Эта резкая критика Коллежа чрезвычайно близка критическому отношению со стороны сотрудников Института. Действительно, лекция Майера в Коллеже, прочитанная за несколько месяцев до начала войны, может быть понята как обращенное к группе предупреждение, которое касается фашистского потенциала, заложенного в стремлении создать сакральную общность. Лекция под названием “Ритуалы политических союзов в Германии эпохи романтизма” прослеживает преемственность между нацистскими ритуалами и символами и реакционными схемами в Германии начала XIX века. Тогдашняя ультранационалистическая политическая клика до боли напоминает предметы увлечения Батая. Карл Фоллен, “фюрер младогерманского национализма”, проповедовал идеологию, в которой “все было символом смерти и чувственного наслаждения смертью, в двойном смысле жертвоприношения и убийства”. (Батай прочтет лекцию “Радость перед лицом смерти” через два месяца после лекции Майера.) Майер объясняет, что “именно эротизм объединяет” последователей Фоллена. По мнению Майера, все эти характеристики связывают их с нацистами:

Такое же состояние сознания вновь появилось столетие спустя у убийц Эрцбергера, Ратенау и многих других: смесь цинизма и духовной самоотверженности, ландскнехтства и мужественного порядка, такое же точно отсутствие четких и ясных идей — все это можно найти и в рядах фолленовских приверженцев. Сакральный характер этого сообщества очевиден [93].

В противоположность “либеральному и национальному буржуазному духу” Второго рейха, нацистскому режиму присущи черты “духа 1819 года”, духа “повстанцев, мифов и прямого действия” [94].

Глубоко негативное отношение Майера к политическим пристрастиям Коллежа было очевидно не только в его письме к Хоркхаймеру, но и в его лекции, прочитанной перед участниками собрания Коллежа. Тем не менее он был весьма заинтересован в продолжении взаимоотношений с этой группой, и в своих мемуарах, написанных четыре десятилетия спустя, он вообще не критикует сам проект Коллежа. На самом деле он сожалел, что не был в большей степени открыт идеям Батая: “Батай хотел склонить меня на свою сторону. ...Я избежал этого, почти не осознавая. Еврейская рациональность, секуляризованная и воспитанная в светском духе недоверия к образам и воображению, оказывала скрытое сопротивление” [95].

Празднество и мимесис

За лекцией Майера последовал доклад Кайуа о празднестве, впоследствии опубликованный в “N.R.F.”. Это исследование оказало серьезное влияние на таких писателей, как Октавио Пас и Мирча Элиаде; цитируется оно и в “Диалектике Просвещения”. Кайуа интерпретирует феномен празднества как необходимое периодическое омоложение общества, продолжающее существовать даже в современном западом мире:

...маски и некоторая доля бесцеремонности, которые по-прежнему разрешены на карнавале, возлияния и танцы на улицах 14 июля, даже попойка после Нюрнбергского съезда в национал-социалистической Германии есть свидетельства и продолжение все той же социальной необходимости [96].

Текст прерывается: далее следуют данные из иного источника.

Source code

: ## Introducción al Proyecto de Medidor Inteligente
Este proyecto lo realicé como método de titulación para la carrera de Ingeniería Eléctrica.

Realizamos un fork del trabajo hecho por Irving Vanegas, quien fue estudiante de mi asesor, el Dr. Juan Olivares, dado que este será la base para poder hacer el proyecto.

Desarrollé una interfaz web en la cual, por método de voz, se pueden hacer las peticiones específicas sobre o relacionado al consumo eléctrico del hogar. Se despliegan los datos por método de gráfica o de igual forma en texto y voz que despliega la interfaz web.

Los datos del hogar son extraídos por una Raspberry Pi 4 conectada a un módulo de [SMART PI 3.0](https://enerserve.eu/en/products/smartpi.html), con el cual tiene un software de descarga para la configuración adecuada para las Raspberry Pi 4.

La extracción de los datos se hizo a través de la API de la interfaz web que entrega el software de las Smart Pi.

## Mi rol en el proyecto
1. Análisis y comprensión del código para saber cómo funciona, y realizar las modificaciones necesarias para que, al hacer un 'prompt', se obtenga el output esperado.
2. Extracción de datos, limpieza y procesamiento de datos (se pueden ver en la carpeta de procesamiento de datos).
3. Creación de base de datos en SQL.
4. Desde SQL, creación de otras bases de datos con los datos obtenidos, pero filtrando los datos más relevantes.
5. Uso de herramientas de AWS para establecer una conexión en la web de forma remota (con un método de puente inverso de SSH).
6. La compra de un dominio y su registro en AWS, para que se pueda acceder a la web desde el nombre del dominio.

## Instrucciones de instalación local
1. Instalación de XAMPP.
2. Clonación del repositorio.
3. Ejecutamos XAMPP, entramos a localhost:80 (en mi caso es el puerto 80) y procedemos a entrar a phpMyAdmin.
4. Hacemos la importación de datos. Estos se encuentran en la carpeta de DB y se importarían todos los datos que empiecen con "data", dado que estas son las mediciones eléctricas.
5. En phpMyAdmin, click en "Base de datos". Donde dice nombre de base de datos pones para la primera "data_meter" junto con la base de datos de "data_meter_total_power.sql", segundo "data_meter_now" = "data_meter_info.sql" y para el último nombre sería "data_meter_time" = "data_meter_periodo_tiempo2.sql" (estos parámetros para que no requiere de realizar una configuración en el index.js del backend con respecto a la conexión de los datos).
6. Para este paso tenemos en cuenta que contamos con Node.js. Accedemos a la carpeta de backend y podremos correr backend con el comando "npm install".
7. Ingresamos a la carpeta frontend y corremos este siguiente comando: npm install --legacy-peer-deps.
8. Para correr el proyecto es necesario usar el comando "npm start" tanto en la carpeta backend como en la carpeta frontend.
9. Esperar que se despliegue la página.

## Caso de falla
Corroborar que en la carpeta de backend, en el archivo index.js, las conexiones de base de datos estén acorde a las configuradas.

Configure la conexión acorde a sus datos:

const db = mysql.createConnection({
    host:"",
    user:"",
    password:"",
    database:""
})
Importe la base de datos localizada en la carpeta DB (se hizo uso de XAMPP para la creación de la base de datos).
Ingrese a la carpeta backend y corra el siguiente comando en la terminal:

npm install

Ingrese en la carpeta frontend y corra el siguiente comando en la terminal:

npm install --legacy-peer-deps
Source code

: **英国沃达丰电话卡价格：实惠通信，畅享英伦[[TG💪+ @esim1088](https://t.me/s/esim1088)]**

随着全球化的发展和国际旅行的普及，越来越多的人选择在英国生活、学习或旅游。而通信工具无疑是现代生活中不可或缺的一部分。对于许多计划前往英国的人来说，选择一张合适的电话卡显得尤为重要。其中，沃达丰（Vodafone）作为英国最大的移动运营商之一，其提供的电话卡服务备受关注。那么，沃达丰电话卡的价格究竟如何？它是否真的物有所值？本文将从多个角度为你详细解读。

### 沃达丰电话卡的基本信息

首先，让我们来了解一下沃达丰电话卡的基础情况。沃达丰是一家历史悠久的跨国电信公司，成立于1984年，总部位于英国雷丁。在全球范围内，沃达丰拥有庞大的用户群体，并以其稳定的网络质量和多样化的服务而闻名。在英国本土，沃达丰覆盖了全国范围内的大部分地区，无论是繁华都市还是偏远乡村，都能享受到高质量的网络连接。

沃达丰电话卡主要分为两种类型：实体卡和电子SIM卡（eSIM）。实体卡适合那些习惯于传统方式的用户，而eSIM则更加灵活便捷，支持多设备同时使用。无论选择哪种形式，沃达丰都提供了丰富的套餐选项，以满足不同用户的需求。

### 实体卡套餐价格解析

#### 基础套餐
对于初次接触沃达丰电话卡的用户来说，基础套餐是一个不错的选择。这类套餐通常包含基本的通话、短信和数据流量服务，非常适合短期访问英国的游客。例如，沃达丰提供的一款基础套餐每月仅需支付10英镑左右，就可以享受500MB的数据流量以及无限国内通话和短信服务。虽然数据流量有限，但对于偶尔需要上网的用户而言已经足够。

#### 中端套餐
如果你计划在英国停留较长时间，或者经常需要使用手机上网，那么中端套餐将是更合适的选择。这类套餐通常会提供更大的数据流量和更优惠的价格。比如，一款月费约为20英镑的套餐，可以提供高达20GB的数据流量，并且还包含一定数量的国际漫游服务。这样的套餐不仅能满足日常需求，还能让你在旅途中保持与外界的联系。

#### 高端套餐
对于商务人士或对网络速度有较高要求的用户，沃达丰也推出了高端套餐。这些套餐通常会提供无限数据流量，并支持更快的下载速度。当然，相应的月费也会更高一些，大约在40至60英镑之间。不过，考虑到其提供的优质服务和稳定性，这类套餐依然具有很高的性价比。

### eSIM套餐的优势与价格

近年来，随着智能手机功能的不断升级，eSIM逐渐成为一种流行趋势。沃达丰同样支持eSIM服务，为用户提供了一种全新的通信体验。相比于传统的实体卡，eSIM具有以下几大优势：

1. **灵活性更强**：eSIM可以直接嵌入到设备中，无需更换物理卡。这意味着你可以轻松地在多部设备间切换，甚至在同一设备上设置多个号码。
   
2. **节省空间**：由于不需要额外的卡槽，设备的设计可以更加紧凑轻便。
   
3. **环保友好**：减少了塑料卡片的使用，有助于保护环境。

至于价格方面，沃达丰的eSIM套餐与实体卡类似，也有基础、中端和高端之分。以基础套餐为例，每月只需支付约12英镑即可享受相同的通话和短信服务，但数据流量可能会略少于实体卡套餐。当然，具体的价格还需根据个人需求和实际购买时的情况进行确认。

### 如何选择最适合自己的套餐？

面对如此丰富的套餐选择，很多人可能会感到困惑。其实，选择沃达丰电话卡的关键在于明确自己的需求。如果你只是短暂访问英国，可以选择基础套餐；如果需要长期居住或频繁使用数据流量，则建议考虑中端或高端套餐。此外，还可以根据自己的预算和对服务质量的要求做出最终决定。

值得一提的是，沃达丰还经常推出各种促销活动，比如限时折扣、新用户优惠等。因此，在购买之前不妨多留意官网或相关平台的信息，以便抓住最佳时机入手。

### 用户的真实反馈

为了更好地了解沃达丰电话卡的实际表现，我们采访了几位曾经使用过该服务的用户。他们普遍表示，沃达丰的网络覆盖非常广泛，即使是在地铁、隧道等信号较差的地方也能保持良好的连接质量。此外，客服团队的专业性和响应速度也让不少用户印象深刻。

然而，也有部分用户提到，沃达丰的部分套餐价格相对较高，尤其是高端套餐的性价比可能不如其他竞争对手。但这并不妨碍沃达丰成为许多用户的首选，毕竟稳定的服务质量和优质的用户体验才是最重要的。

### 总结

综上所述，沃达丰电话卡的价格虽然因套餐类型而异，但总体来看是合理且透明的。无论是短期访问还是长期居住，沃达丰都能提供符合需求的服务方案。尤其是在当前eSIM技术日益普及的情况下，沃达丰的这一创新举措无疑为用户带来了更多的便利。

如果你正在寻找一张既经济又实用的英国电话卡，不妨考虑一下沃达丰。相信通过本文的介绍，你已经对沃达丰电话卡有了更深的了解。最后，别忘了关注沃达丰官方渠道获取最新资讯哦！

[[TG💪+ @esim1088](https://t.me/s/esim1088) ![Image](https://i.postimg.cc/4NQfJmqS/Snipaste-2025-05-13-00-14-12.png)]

Празднество — это “мир без правил”, взрыв, необходимый для оздоровления социального порядка; празднество очищает и омолаживает, позволяет обществу консолидироваться. Кайуа утверждает, что на индустриальном Западе празднество подменено бледным его подобием — отпуском, что свидетельствует о прогрессирующем dessication [истощении — фр.] социальных сил, которые поддерживают энергию общества [97].

В “Диалектике Просвещения” Хоркхаймер и Адорно подхватывают введенное Кайуа представление об отпуске как о подмене празднества, утверждая, что с развитием Просвещения “наслаждение становится объектом манипуляции”. Даже празднество “угасает в мероприятиях” или искусственно интенсифицируется в “поддельном коллективном упоении” фашизма [98]. Однако Кайуа видит в этом процессе отпадение от здорового состояния совершенного первобытного общества, выраженного в циклическом ритме праздников и будней. С другой стороны, Хоркхаймер и Адорно историзируют подход Кайуа (по-своему и весьма абстрактно), чтобы лишить его наблюдения скрытой апелляции к полноте некоего мистического, первозданного социального порядка. Согласно Хоркхаймеру и Адорно, празднество — это уже манифестация проблемы, выражение диалектического напряжения между цивилизацией и природой, свойственного всем обществам. Как любой опыт удовольствия и наслаждения, празднество — бунт против цивилизации, впрочем, бунт, “обязанный ей своим происхождением”. Он указывает не на полноту, а на отчуждение, присущее самой социальной организации.

Кайуа процитирован в “Диалектике Просвещения” еще по одному поводу. Хоркхаймер и Адорно используют его исследование миметического поведения у животных, работу “Мимикрия и легендарная психастения”, как пример потребности человеческих существ отбросить сознание и “раствориться в окружающем” [99]. Фрейд назвал это влечением к смерти, а Кайуа описывает его как “инстинкт ухода, бытие, поляризующие организм на состоянии застывшем, бесчувственном и бессознательном”[100].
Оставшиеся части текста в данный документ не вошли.